Key factors to bear in mind in the management of GSD I include: Early intervention with dietary management is crucial for preventing irreversible cognitive and physical damage. The use of G-CSF in GSD Ib is critical for reducing infection risk due to neutropenia. Monitoring for renal and hepatic complications should be a lifelong process.

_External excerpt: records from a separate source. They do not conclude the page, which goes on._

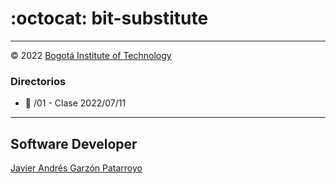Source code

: # :octocat: bit-substitute
- - -
:copyright: 2022
[Bogotá Institute of Technology](https://bit.institute/)
### Directorios
* :open_file_folder: /01 - Clase 2022/07/11
- - -
## Software Developer
[Javier Andrés Garzón Patarroyo](https://javierandresgp.com)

Effective management of GSD I requires a comprehensive interprofessional approach, integrating the expertise of physicians, advanced practitioners, nurses, pharmacists, dietitians, genetic counselors, and specialists in hepatology and nephrology. Physicians and advanced practitioners play a key role in diagnosing GSD I, coordinating genetic testing, and overseeing long-term care plans. Nurses provide essential patient education, monitor for complications, and assist with feeding regimens, including the administration of nasogastric or gastrostomy tube feedings when needed. Pharmacists contribute by ensuring appropriate medication management, particularly for patients requiring granulocyte colony-stimulating factor (G-CSF) for neutropenia or adjunctive therapies to address metabolic imbalances. Dietitians are integral in formulating individualized nutritional plans to maintain blood glucose levels, prevent metabolic crises, and optimize growth and development, while genetic counselors support families in understanding the hereditary aspects of the disease and guide reproductive decision-making. Interprofessional communication and coordinated care strategies are essential for improving patient safety, treatment adherence, and long-term outcomes. Regular team meetings and shared decision-making enhance the effectiveness of dietary interventions and emerging therapies, including gene therapy trials, which have shown promise in GSD I animal models and early human studies. By fostering collaboration between healthcare professionals, early intervention strategies can be implemented to prevent complications such as hepatic adenomas (HCA), hepatocellular carcinoma (HCC), and renal failure. Ensuring that families receive comprehensive, coordinated care improves patient-centered outcomes and enhances overall team performance in managing this complex disorder.